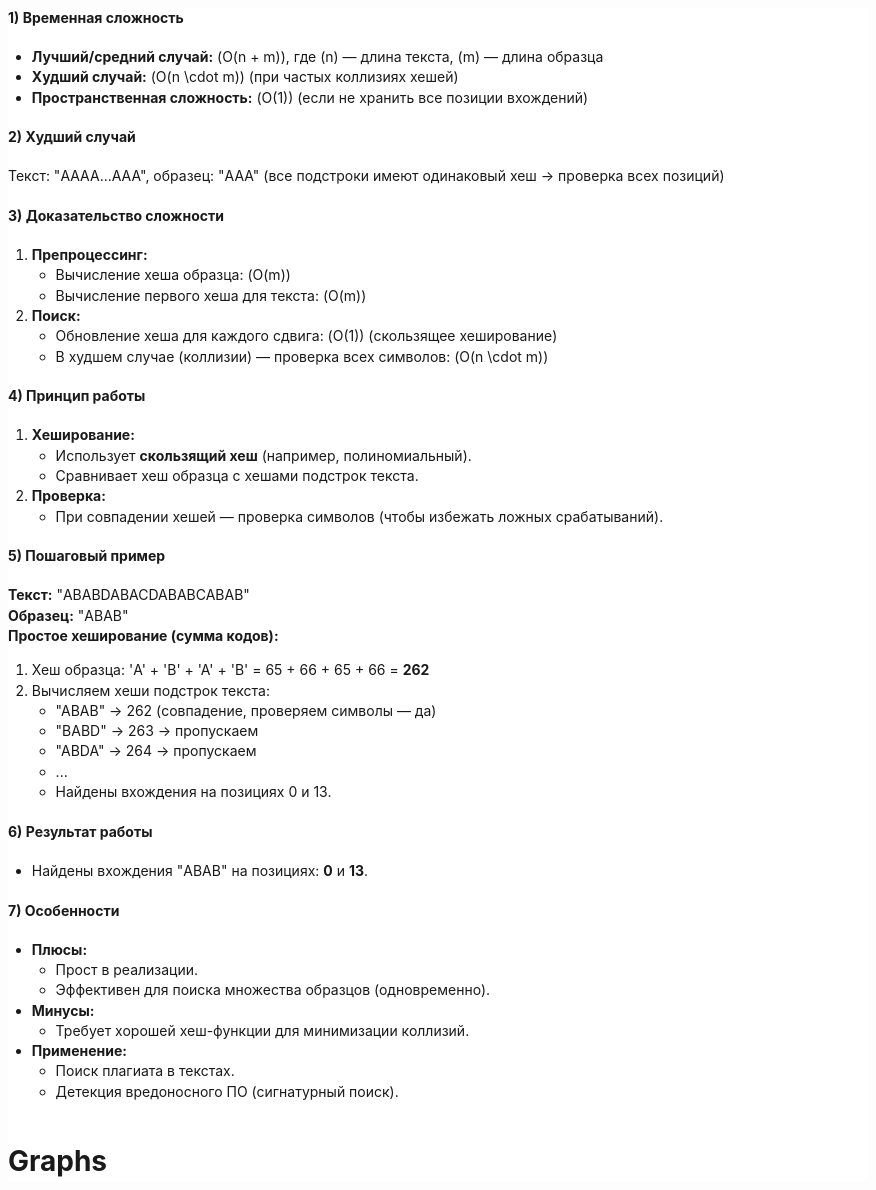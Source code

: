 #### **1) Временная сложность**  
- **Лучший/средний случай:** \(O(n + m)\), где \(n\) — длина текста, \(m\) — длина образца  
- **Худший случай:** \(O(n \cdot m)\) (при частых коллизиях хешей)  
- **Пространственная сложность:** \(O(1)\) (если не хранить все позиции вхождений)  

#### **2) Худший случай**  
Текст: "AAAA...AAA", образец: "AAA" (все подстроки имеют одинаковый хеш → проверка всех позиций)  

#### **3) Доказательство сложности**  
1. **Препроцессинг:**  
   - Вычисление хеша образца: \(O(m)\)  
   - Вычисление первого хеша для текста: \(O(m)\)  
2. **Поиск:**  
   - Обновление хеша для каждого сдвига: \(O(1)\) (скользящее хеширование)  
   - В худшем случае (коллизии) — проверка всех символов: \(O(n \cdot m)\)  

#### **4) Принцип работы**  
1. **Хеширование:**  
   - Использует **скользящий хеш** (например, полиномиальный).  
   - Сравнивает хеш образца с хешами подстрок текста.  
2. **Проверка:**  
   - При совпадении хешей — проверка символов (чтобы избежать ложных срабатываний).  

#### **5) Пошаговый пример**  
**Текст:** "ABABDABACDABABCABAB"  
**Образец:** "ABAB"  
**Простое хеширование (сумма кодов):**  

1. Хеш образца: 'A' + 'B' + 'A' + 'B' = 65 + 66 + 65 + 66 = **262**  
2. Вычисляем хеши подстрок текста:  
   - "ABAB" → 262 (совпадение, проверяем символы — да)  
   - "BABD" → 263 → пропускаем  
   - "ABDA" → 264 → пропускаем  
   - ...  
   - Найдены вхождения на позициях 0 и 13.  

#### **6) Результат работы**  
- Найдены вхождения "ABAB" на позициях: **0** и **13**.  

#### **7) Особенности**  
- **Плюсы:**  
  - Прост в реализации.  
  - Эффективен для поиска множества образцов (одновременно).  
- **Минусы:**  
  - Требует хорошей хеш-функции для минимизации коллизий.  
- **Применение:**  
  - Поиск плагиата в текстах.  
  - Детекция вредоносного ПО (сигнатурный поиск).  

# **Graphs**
....
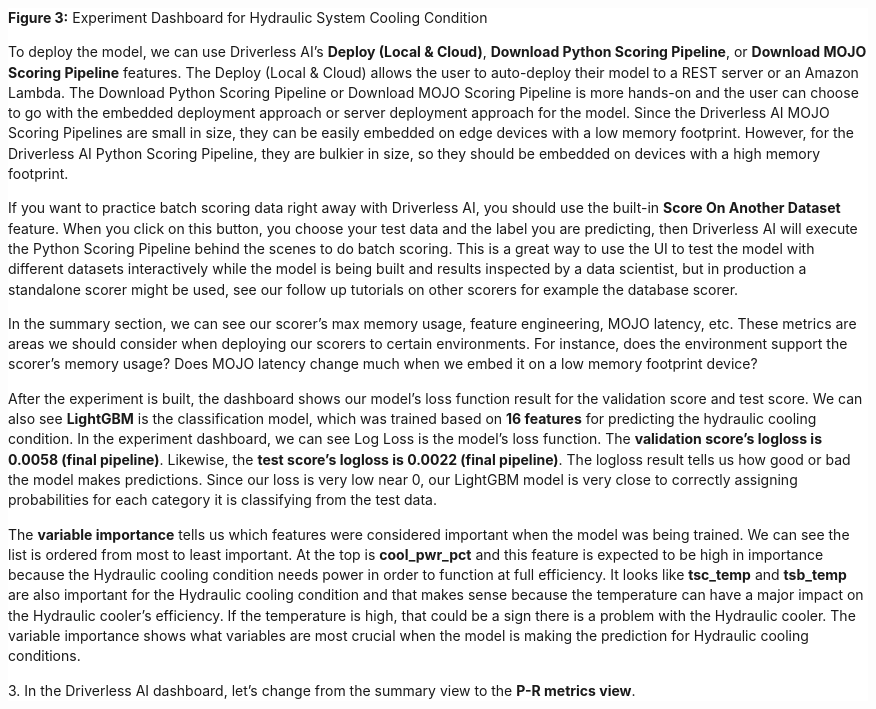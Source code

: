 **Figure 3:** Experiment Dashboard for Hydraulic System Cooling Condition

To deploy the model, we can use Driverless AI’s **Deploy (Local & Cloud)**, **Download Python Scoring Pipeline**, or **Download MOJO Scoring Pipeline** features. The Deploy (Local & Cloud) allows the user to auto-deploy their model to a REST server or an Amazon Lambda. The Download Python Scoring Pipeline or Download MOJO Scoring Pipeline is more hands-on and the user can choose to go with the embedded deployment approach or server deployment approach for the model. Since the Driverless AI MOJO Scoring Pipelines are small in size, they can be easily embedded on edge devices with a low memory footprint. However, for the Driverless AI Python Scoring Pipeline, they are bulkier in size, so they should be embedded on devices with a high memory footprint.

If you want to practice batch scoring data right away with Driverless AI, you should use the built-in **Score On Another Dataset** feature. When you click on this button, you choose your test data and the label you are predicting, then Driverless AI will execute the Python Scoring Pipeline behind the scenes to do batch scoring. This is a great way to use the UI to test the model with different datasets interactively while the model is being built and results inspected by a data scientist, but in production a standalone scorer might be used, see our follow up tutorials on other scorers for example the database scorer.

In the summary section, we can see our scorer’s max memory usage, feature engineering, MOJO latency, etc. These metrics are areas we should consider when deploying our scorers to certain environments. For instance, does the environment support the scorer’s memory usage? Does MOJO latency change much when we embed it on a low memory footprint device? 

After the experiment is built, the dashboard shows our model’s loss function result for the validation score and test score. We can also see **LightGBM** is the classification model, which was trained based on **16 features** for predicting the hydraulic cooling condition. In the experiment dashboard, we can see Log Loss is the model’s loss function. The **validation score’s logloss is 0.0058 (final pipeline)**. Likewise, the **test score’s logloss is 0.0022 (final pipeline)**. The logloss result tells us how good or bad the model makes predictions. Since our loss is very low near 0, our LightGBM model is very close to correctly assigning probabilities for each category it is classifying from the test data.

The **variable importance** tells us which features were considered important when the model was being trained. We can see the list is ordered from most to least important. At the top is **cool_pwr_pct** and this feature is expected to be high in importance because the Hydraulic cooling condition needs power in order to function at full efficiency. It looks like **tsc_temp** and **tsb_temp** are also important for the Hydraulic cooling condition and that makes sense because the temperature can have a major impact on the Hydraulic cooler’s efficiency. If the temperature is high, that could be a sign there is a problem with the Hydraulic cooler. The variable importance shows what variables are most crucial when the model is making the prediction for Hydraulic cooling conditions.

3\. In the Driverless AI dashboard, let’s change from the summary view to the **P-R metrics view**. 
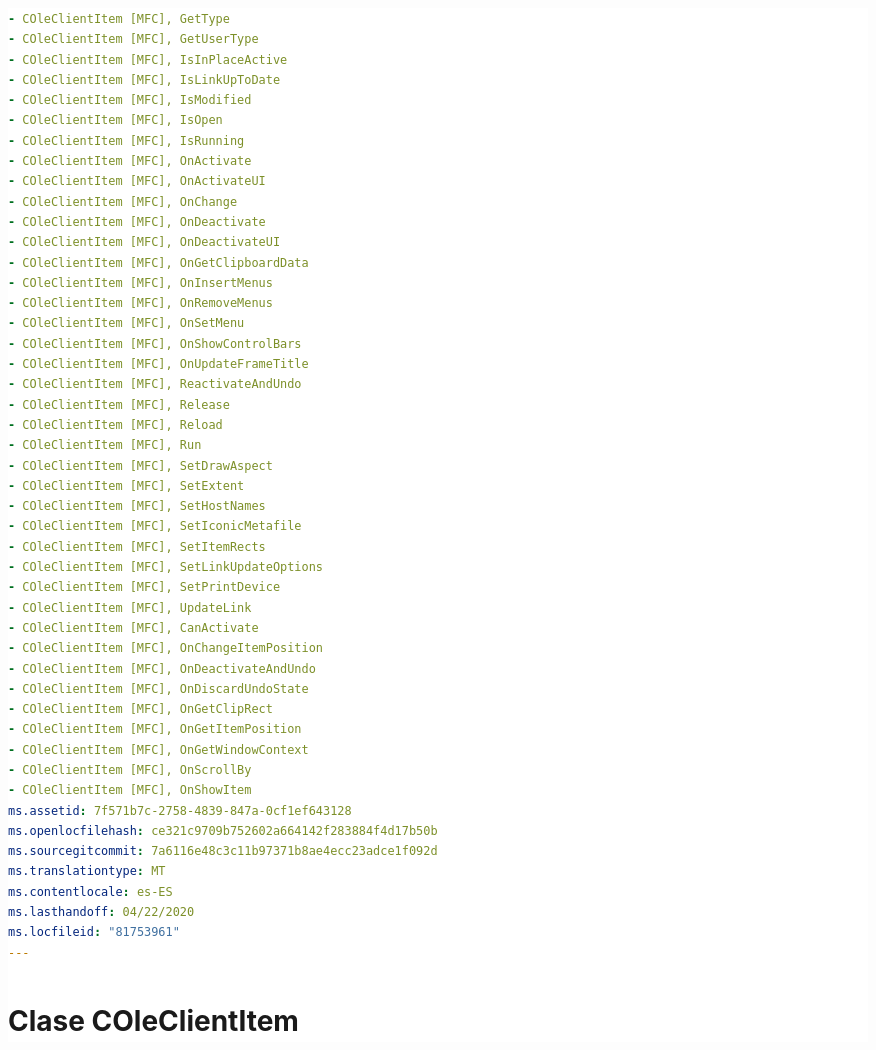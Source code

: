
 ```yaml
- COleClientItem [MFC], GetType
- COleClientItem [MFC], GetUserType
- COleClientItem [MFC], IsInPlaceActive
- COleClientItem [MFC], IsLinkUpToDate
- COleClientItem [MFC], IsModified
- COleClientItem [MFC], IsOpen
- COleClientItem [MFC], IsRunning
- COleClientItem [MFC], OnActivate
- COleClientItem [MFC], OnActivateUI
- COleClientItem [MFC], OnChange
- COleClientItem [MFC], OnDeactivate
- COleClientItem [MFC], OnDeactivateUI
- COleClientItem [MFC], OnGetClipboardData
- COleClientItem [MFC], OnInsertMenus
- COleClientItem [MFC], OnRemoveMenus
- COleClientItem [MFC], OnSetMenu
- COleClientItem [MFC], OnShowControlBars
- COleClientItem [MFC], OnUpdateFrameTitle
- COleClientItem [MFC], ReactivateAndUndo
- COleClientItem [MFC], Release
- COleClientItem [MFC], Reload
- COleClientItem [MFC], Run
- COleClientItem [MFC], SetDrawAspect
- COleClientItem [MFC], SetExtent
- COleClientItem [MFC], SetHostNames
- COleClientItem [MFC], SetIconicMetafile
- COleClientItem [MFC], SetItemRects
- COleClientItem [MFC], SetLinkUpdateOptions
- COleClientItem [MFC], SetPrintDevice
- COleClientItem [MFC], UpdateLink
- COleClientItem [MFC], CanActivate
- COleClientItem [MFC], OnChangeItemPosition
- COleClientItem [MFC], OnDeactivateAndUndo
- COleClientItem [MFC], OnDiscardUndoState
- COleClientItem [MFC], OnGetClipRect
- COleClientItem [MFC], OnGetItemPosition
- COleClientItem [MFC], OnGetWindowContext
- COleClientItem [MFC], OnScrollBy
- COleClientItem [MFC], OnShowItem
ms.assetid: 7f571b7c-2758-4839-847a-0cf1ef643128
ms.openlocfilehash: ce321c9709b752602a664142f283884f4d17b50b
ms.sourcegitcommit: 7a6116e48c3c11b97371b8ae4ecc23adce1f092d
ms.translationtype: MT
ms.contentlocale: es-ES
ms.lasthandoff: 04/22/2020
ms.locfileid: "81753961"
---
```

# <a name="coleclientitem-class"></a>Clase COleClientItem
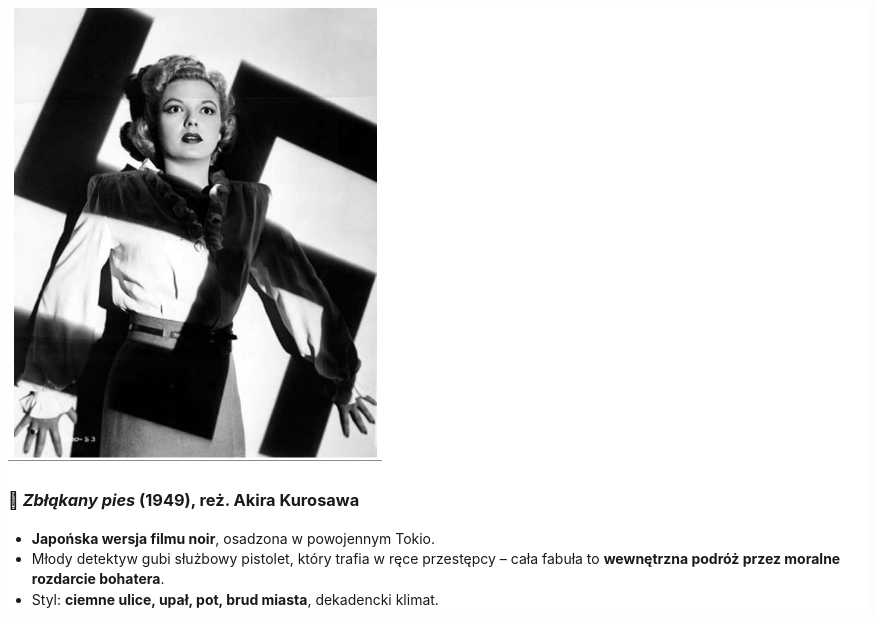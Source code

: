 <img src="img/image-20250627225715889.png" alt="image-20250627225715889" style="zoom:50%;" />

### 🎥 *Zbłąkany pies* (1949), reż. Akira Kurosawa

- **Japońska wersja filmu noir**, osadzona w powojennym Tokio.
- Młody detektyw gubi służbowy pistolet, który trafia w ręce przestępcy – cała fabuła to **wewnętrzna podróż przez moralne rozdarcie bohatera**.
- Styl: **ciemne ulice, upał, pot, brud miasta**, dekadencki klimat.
....
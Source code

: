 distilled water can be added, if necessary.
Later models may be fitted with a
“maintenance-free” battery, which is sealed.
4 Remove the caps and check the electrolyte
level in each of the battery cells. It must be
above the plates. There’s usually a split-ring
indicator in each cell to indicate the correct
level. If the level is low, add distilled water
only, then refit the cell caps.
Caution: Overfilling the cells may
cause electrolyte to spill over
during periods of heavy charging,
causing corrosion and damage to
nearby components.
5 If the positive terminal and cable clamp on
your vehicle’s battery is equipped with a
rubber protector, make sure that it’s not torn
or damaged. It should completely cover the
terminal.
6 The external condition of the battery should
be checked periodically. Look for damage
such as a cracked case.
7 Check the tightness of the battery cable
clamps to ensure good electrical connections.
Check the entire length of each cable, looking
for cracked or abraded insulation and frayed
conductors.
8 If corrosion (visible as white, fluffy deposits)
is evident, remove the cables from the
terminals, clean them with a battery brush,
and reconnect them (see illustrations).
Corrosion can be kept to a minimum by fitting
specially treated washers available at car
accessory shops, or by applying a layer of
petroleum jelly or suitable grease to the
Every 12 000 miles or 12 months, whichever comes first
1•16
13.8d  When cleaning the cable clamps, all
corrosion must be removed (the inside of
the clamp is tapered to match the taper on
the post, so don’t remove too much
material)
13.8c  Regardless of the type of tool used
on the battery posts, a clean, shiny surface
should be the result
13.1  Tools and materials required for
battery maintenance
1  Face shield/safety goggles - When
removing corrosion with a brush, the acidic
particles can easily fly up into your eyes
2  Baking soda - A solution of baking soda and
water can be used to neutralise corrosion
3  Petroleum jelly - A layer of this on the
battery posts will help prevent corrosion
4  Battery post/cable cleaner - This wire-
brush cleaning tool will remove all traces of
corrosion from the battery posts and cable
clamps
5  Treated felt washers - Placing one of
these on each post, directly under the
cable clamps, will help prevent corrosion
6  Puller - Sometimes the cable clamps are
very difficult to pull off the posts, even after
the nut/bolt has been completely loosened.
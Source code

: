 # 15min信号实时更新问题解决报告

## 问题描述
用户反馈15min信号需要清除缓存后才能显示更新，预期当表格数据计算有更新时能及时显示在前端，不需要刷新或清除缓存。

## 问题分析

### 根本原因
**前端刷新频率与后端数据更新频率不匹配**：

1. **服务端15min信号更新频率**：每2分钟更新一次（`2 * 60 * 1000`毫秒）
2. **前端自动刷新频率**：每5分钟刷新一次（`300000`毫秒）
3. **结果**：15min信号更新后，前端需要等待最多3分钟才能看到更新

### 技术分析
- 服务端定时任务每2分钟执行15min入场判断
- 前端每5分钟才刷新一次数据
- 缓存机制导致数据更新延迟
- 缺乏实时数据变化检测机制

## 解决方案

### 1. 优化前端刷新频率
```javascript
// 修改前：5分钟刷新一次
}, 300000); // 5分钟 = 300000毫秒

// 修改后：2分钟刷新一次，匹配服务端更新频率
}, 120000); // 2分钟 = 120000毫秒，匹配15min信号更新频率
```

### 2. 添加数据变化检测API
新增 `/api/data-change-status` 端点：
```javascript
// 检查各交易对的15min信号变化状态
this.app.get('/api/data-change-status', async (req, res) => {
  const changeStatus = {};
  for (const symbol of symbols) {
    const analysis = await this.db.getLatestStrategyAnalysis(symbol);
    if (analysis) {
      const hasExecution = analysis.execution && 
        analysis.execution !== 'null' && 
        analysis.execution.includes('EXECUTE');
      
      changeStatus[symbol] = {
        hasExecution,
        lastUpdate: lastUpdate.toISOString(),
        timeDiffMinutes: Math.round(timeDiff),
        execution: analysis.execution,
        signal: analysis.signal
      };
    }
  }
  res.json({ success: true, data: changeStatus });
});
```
....
* **EXERCISE AIM**: Repeat, exactly as they stand above, the lines from the line with "4 Remove the caps and check the electrolyte" to the line with "during periods of", both lines included.

* **EXPECTED ANSWER**:
4 Remove the caps and check the electrolyte
level in each of the battery cells. It must be
above the plates. There’s usually a split-ring
indicator in each cell to indicate the correct
level. If the level is low, add distilled water
only, then refit the cell caps.
Caution: Overfilling the cells may
cause electrolyte to spill over
during periods of heavy charging,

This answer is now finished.